Polemik Larangan Mantan Koruptor Nyaleg
Utama

Polemik Larangan Mantan Koruptor Nyaleg

Kalangan parlemen tidak setuju dengan larangan mantan narapidana korupsi menjadi anggota legislatif. Sedangkan, kalangan masyarakat sipil mendukung usulan KPU yang melarang mantan narapidana korupsi, kejahatan seksual terhadap anak, atau pengedar narkoba menjadi anggota legislatif.

Oleh:
Rofiq Hidayat
Bacaan 2 Menit
Gedung KPU. Foto: RES
Gedung KPU. Foto: RES

Rancangan draf Peraturan Komisi Pemilihan Umum (R-PKPU) terus dibahas antara KPU dengan DPR. Dalam draf tersebut, salah satunya mengatur larangan mantan terpidana kejahatan seksual terhadap anak, pengedar narkoba dan korupsi menjadi anggota legislatif. Sejumlah kalangan di parlemen pun mengkritik, mulai pandangan melanggar UU Pemilu hingga potensi melanggar hak konstitusional.

 

Ketua DPR Bambang Soesatyo mengatakan semua komisioner KPU mesti menyadari sumpah jabatannya sebagai pejabat negara.

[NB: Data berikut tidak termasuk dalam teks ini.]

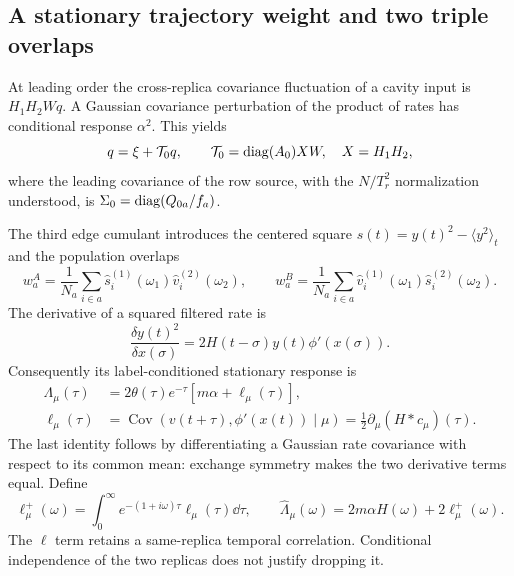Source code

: \subsection{A stationary trajectory weight and two triple overlaps}
At leading order the cross-replica covariance fluctuation of a cavity input is
$H_1H_2Wq$. A Gaussian covariance perturbation of the product of rates has
conditional response $\alpha^2$. This yields
\[
 q=\xi+\mathcal T_0q,\qquad
 \mathcal T_0=\operatorname{diag}(A_0)XW,\quad X=H_1H_2,
\]
where the leading covariance of the row source, with the $N/T_r^2$
normalization understood, is $\Sigma_0=\operatorname{diag}(Q_{0a}/f_a)$.

The third edge cumulant introduces the centered square
$s(t)=y(t)^2-\langle y^2\rangle_t$ and the population overlaps
\[
 w_a^A=\frac1{N_a}\sum_{i\in a}
        \widehat s_i^{(1)}(\omega_1)\widehat v_i^{(2)}(\omega_2),\qquad
 w_a^B=\frac1{N_a}\sum_{i\in a}
        \widehat v_i^{(1)}(\omega_1)\widehat s_i^{(2)}(\omega_2).
\]
The derivative of a squared filtered rate is
\[
 \frac{\delta y(t)^2}{\delta x(\sigma)}
       =2H(t-\sigma)y(t)\phi'(x(\sigma)).
\]
Consequently its label-conditioned stationary response is
\begin{align*}
 \Lambda_\mu(\tau)&=2\theta(\tau)e^{-\tau}
            [m\alpha+\ell_\mu(\tau)],\\
 \ell_\mu(\tau)&=\operatorname{Cov}(v(t+\tau),\phi'(x(t))\mid\mu)
                  =\tfrac12\partial_\mu(H*c_\mu)(\tau).
\end{align*}
The last identity follows by differentiating a Gaussian rate covariance with
respect to its common mean: exchange symmetry makes the two derivative terms
equal. Define
\[
 \ell_\mu^+(\omega)=\int_0^\infty
        e^{-(1+i\omega)\tau}\ell_\mu(\tau)\dd\tau,
 \qquad \widehat\Lambda_\mu(\omega)=2m\alpha H(\omega)+2\ell_\mu^+(\omega).
\]
The $\ell$ term retains a same-replica temporal correlation. Conditional
independence of the two replicas does not justify dropping it.

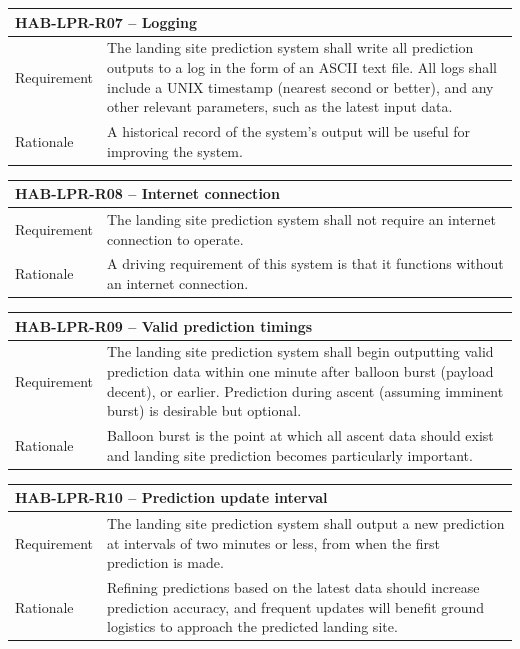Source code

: \documentclass[11pt]{article}
\begin{document}
\begin{table}[!h] \centering
 \begin{tabular}{|p{2cm} p{11cm}|}
 \hline
  \multicolumn{2}{|l|}{HAB-LPR-R07 – Logging} \\
  \hline
  Requirement & The landing site prediction system shall write all prediction outputs to a log in the form of an ASCII text file. All logs shall include a UNIX timestamp (nearest second or better), and any other relevant parameters, such as the latest input data.  \\
  \hline
  Rationale & A historical record of the system’s output will be useful for improving the system.   \\
  \hline
 \end{tabular}
\end{table}

\begin{table}[!h] \centering
 \begin{tabular}{|p{2cm} p{11cm}|}
 \hline
  \multicolumn{2}{|l|}{HAB-LPR-R08 – Internet connection} \\
  \hline
  Requirement & The landing site prediction system shall not require an internet connection to operate. \\
  \hline
  Rationale & A driving requirement of this system is that it functions without an internet connection.  \\
  \hline
 \end{tabular}
\end{table}

\begin{table}[!h] \centering
 \begin{tabular}{|p{2cm} p{11cm}|}
 \hline
  \multicolumn{2}{|l|}{HAB-LPR-R09 – Valid prediction timings} \\
  \hline
  Requirement & The landing site prediction system shall begin outputting valid prediction data within one minute after balloon burst (payload decent), or earlier. Prediction during ascent (assuming imminent burst) is desirable but optional. \\
  \hline
  Rationale & Balloon burst is the point at which all ascent data should exist and landing site prediction becomes particularly important.   \\
  \hline
 \end{tabular}
\end{table}

\begin{table}[!h] \centering
 \begin{tabular}{|p{2cm} p{11cm}|}
 \hline
  \multicolumn{2}{|l|}{HAB-LPR-R10 – Prediction update interval} \\
  \hline
  Requirement & The landing site prediction system shall output a new prediction at intervals of two minutes or less, from when the first prediction is made. \\
  \hline
  Rationale & Refining predictions based on the latest data should increase prediction accuracy, and frequent updates will benefit ground logistics to approach the predicted landing site.  \\
  \hline
 \end{tabular}
\end{table}
\end{document}

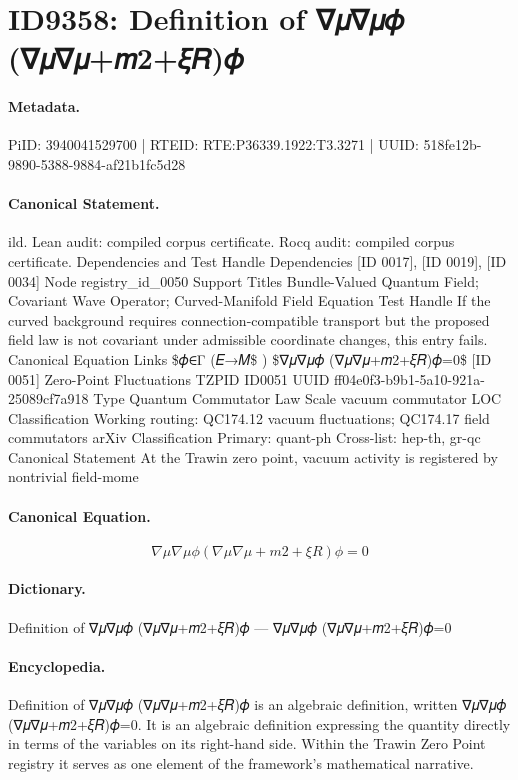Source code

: \section*{ID9358: Definition of ∇𝜇∇𝜇𝜙 (∇𝜇∇𝜇+𝑚2+𝜉𝑅)𝜙}
\paragraph{Metadata.}
PiID: 3940041529700 | RTEID: RTE:P36339.1922:T3.3271 | UUID: 518fe12b-9890-5388-9884-af21b1fc5d28

\paragraph{Canonical Statement.}
ild. Lean audit: compiled corpus certificate. Rocq audit: compiled corpus certificate. Dependencies and Test Handle Dependencies [ID 0017], [ID 0019], [ID 0034] Node registry\_id\_0050 Support Titles Bundle-Valued Quantum Field; Covariant Wave Operator; Curved-Manifold Field Equation Test Handle If the curved background requires connection-compatible transport but the proposed field law is not covariant under admissible coordinate changes, this entry fails. Canonical Equation Links \$𝜙∈Γ (𝐸→𝑀\$ ) \$∇𝜇∇𝜇𝜙 (∇𝜇∇𝜇+𝑚2+𝜉𝑅)𝜙=0\$ [ID 0051] Zero-Point Fluctuations TZPID ID0051 UUID ff04e0f3-b9b1-5a10-921a-25089cf7a918 Type Quantum Commutator Law Scale vacuum commutator LOC Classification Working routing: QC174.12 vacuum fluctuations; QC174.17 field commutators arXiv Classification Primary: quant-ph Cross-list: hep-th, gr-qc Canonical Statement At the Trawin zero point, vacuum activity is registered by nontrivial field-mome

\paragraph{Canonical Equation.}
\[
∇𝜇∇𝜇𝜙 (∇𝜇∇𝜇+𝑚2+𝜉𝑅)𝜙=0
\]

\paragraph{Dictionary.}
Definition of ∇𝜇∇𝜇𝜙 (∇𝜇∇𝜇+𝑚2+𝜉𝑅)𝜙 — ∇𝜇∇𝜇𝜙 (∇𝜇∇𝜇+𝑚2+𝜉𝑅)𝜙=0

\paragraph{Encyclopedia.}
Definition of ∇𝜇∇𝜇𝜙 (∇𝜇∇𝜇+𝑚2+𝜉𝑅)𝜙 is an algebraic definition, written ∇𝜇∇𝜇𝜙 (∇𝜇∇𝜇+𝑚2+𝜉𝑅)𝜙=0. It is an algebraic definition expressing the quantity directly in terms of the variables on its right-hand side. Within the Trawin Zero Point registry it serves as one element of the framework's mathematical narrative.
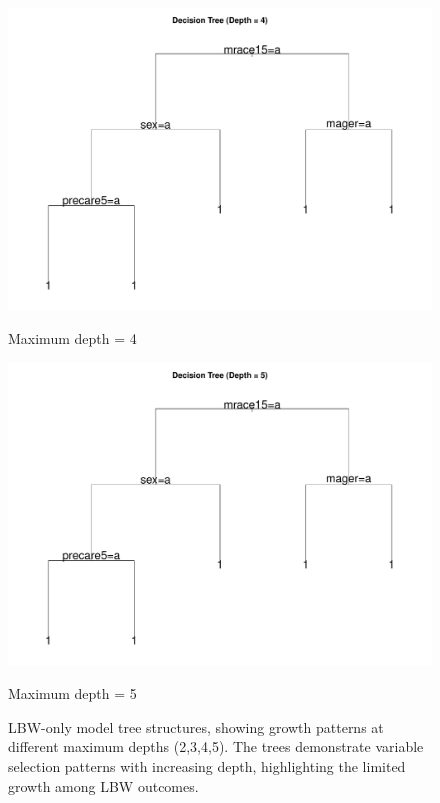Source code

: \begin{figure}[p]
    \vspace{1cm}
    
    \begin{minipage}{0.48\textwidth}
        \centering
        \includegraphics[width=\linewidth]{chapters/chapter3/figures/depth/plot2/decision_tree_depth_4_2021_large.pdf}
        \caption*{Maximum depth = 4}
    \end{minipage}
    \hspace{0.02\textwidth}
    \begin{minipage}{0.48\textwidth}
        \centering
        \includegraphics[width=\linewidth]{chapters/chapter3/figures/depth/plot2/decision_tree_depth_5_2021_large.pdf}
        \caption*{Maximum depth = 5}
    \end{minipage}
    \caption{LBW-only model tree structures, showing growth patterns at different maximum depths (2,3,4,5). The trees demonstrate variable selection patterns with increasing depth, highlighting the limited growth among LBW outcomes.}
    \label{fig:trees-comparison-lbw}
\end{figure}

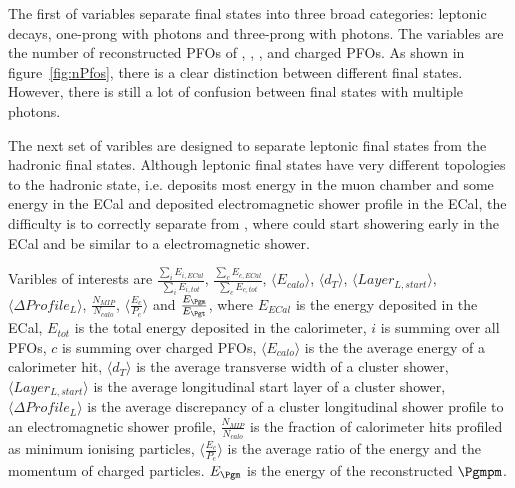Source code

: \documentclass[a4paper,11pt]{article}
\begin{document}
The first of variables separate final states into three broad categories: leptonic decays, one-prong with photons and three-prong with photons. The variables are the number of reconstructed PFOs of \PGmpm, \Pepm, \PGg, \PGppm and charged PFOs. As shown in figure~\ref{fig:nPfos}, there is a clear distinction between different final states. However, there is still  a lot of confusion between final states with multiple photons.


The next set of varibles are designed to separate leptonic final states from the hadronic final states. Although leptonic final states have very different topologies to the hadronic state, i.e. \PGmpm deposits most energy in the muon chamber and some energy in the ECal and \Pepm deposited electromagnetic shower profile in the ECal, the difficulty is to correctly separate \Pepm from \PGppm, where \PGppm could start showering early in the ECal and be similar to a electromagnetic shower.

Varibles of interests are $\frac{\sum_{i}{E_{i,ECal}}}{\sum_{i}{E_{i,tot}}}$, $\frac{\sum_{c}{E_{c,ECal}}}{\sum_{c}{E_{c,tot}}}$, $\langle{E_{calo}}\rangle$, $\langle{d_{T}}\rangle$, $\langle{Layer_{L,start}}\rangle$, $\langle\Delta{Profile_{L}}\rangle$, $\frac{N_{MIP}}{N_{calo}}$,  $\langle{\frac{E_{c}}{P_{c}}}\rangle$ and  $\frac{E_{\Pmu}}{E_{\Ptau}}$, where $E_{ECal}$ is the energy deposited in the ECal,  $E_{tot}$ is the total energy deposited in the calorimeter, $i$ is summing over all PFOs, $c$ is summing over charged PFOs, $\langle{E_{calo}}\rangle$ is the the average energy of a calorimeter hit, $\langle{d_{T}}\rangle$ is the average transverse width of a cluster shower, $\langle{Layer_{L,start}}\rangle$ is the average longitudinal start layer of a cluster shower, $\langle\Delta{Profile_{L}}\rangle$ is the average discrepancy of a  cluster longitudinal shower profile to an electromagnetic shower profile, $\frac{N_{MIP}}{N_{calo}}$ is the fraction of calorimeter hits profiled as minimum ionising particles, $\langle{\frac{E_{c}}{P_{c}}}\rangle$ is the average ratio of the energy and the momentum of charged particles. $E_{\Pmu}$ is the energy of the reconstructed $\Pmupm$. 
\end{document}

Sama halnya, dalam memahami dan melaksanakan ketentuan UU secara menyeluruh, terutama UU No.7 Tahun 2017 tentang Pemilihan Umum.

 

“Kalau sudah paham, seharusnya mengamalkan UU Pemilu. Kalau dia mau membuat UU, ya kita ubah dulu UUD 1945. Kalau begitu kita beri hak KPU, salah satu yang berhak mengubah UU, selain DPR juga bisa mengubah KPU. Kalau masyarakat mau. Itu saja simple,” sindir Bambang Soesatyo di Komplek Gedung Parlemen, Rabu (30/5/2018). Baca Juga: Kalau Jujur, Eks Napi Boleh Menjadi Kepala Daerah

 

Dalam ketentuan UU 7/2017 sudah menjelaskan secara gamblang bahwa mantan narapidana kasus korupsi misalnya, dapat mencalonkan diri menjadi anggota legislatif. Namun, sepanjang telah melewati masa jeda 5 tahun dan mengumumkan dirinya pernah dipenjara selama jangka waktu dan kasus tertentu. Karenanya, PKPU semestinya mengikuti ketentuan UU Pemilu, bukan menafsirkan UU.

 

Seperti diketahui, dalam Pasal 8 draf Rancanga PKPU menyebutkan, “Bakal calon anggota DPR, DPRD Provinsi, dan DPRD Kabupaten/Kota adalah Warga Negara Indonesia dan harus memenuhi persyaratan:…j. bukan Mantan Terpidana bandar narkoba, kejahatan seksual terhadap anak, atau korupsi.”

 

Berbeda dengan Bamsoet, Wakil Ketua MPR Muhaimin Iskandar menilai larangan mantan napi korupsi maju dalam pencalonan anggota legislatif lebih pada tindakan preventif, komitmen dan pakta integritas yakni membebaskan parlemen dari perilaku korupsi. Karena itu, Muhaimin pun mendukung rencana KPU mengatur aturan tersebut.

 

Menurutnya, apabila larangan ini diimplementasikan bukan tidak mungkin bakal adanya pihak yang menguji PKPU tersebut. Namun pijakannya mesti ke UU Pemilu. Misalnya, KUHP sudah mengenal pencabutan hak politik melalui mekanisme pengadilan, khususnya Pasal 10 KUHP.